Tangible or touchable movables such as chairs or bikes and many have physical existence and can be possessed. Some movable property is an actionable claim. It is also a claim for unsecured debt and any beneficial interest in the movables and the property is not in any kind of possession.
Like example- X is a person who needs a loan or money from Y. Then X takes loan 50,000/- from Y. And Y does not take any security. It means X takes loan 50,000/- from Y without any security. So, the debt or claim given by Y is an actionable claim. And if the X failure on his part or not repay the money then Y can approach the Court.
- Definition
According to section 3 of the Transfer of Property Act, the actionable claim is a claim to any debt which is not secured by a mortgage, pledge, and hypothecation. The mortgage of immovable property does not come under section 3 of Transfer of Property Act and also the pledge OR hypothecation of moveable property is not an actionable claim. An actionable claim is transferable under the Transfer of Property Act. The transfer of actionable claim is given under chapter eight of the Transfer of Property Act. Chapter eight of the Transfer of Property Actis the last chapter of the Transfer of Property Act and it covers section 130 to 137.
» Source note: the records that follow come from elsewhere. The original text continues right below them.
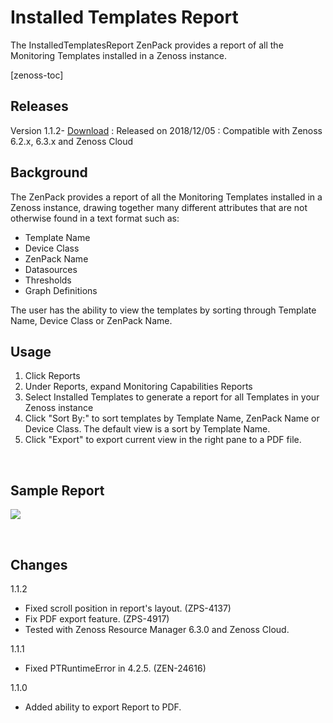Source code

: Installed Templates Report
==========================

The InstalledTemplatesReport ZenPack provides a report of all the Monitoring Templates installed in a Zenoss instance.

[zenoss-toc]

Releases
--------

Version 1.1.2- <a rel="nofollow" class="external" href="http://wiki.zenoss.org/download/zenpacks/ZenPacks.zenoss.InstalledTemplatesReport/1.1.2/ZenPacks.zenoss.InstalledTemplatesReport-1.1.2.egg">Download</a>
: Released on 2018/12/05
: Compatible with Zenoss 6.2.x, 6.3.x and Zenoss Cloud</dd>

Background
----------

The ZenPack provides a report of all the Monitoring Templates installed in a Zenoss instance, drawing together many different attributes that are not otherwise found in a text format such as:

- Template Name
- Device Class
- ZenPack Name
- Datasources
- Thresholds
- Graph Definitions

The user has the ability to view the templates by sorting through Template Name, Device Class or ZenPack Name.

## Usage

1. Click Reports
2. Under Reports, expand Monitoring Capabilities Reports
3. Select Installed Templates to generate a report for all Templates in your Zenoss instance
4. Click "Sort By:" to sort templates by Template Name, ZenPack Name or Device Class. The default view is a sort by Template Name.
5. Click "Export" to export current view in the right pane to a PDF file.

<br clear=all>

## Sample Report

[Report_Example.png]: /sites/default/files/zenpack/InstalledTemplateReports/Report_Example.png
[![][Report_Example.png]][Report_Example.png]

<br clear=all>

## Changes

1.1.2

-   Fixed scroll position in report's layout. (ZPS-4137)
-   Fix PDF export feature. (ZPS-4917)
-   Tested with Zenoss Resource Manager 6.3.0 and Zenoss Cloud.

1.1.1

-   Fixed PTRuntimeError in 4.2.5. (ZEN-24616)

1.1.0

-   Added ability to export Report to PDF.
- Important Provisions dealing with Actionable Claim under Transfer of Property Act
- Under Section 130 of the Transfer of Property Act, the mode of transfer of actionable claim is described. According to Section 130,
- The transfer can be done by only a written instrument;
- And signed by the transferor or his legal agent; and
- The transfer will be complete.
- Exceptions of the Sec 130-Sec 130 does not apply on the transfer of marine and insurance of fire policy.
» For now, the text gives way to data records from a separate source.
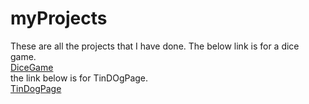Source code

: # myProjects
These are all the projects that I have done. 
The below link is for a dice game.<br> 
[DiceGame](https://mayank5112.github.io/myProjects/TheDiceGame/index.html)<br>
the link below is for TinDOgPage.<br>
[TinDogPage](https://mayank5112.github.io/myProjects/TIeDogPage/index.html)<br>

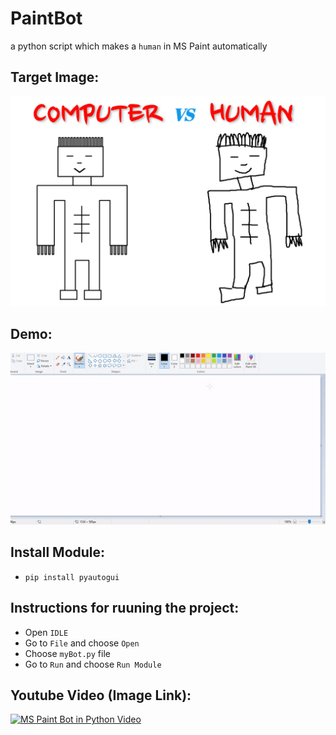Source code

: # PaintBot
a python script which makes a `human` in MS Paint automatically

## Target Image:
![target_img](https://github.com/kmranrg/PaintBot/blob/master/target.jpg)

## Demo:
![target_gif](https://github.com/kmranrg/PaintBot/blob/master/drawing.gif)

## Install Module:
- `pip install pyautogui`

## Instructions for ruuning the project:
+ Open `IDLE`
+ Go to `File` and choose `Open`
+ Choose `myBot.py` file
+ Go to `Run` and choose `Run Module`

## Youtube Video (Image Link):

[![MS Paint Bot in Python Video](https://i9.ytimg.com/vi/qDFis7riFIk/mqdefault.jpg?time=1590862116732&sqp=CMzAyvYF&rs=AOn4CLBf-wy1nu2-I-JHL1Nsl-Nly0it5w)](https://youtu.be/qDFis7riFIk)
In the case of Simon Thomas vs. State Bank of Travancore, in this case, there should be an intention to transfer the debt represented by the written receipts.
- Under Section 132 of the Transfer of Property Act, defines the liability of the transferee of actionable claim. The liabilities and equities of the transferor are transferred to the transferee.
Some examples of actionable claim, these following claims are the actionable claim-:
1. Claim for arrear rent.
2. Claim for rent to fall due in future.
3. A choice offered to repurchase the property once again.
4. Book debts or claims
5. The right to claims maintenance.
6. Claim the benefit of the contract.
7. Deposit receipt.
The following claims are not the actionable claim-:
1. A claim which is decreed.
2. “Right to sue”, it is a right but it is not an actionable claim.
3. The claim for the main profits.
In the case of the Jugalkishore Saraf Vs Raw Cotton Co. Ltd., the Supreme Court held that a judgment debt or decree is not an actionable claim for action is necessary.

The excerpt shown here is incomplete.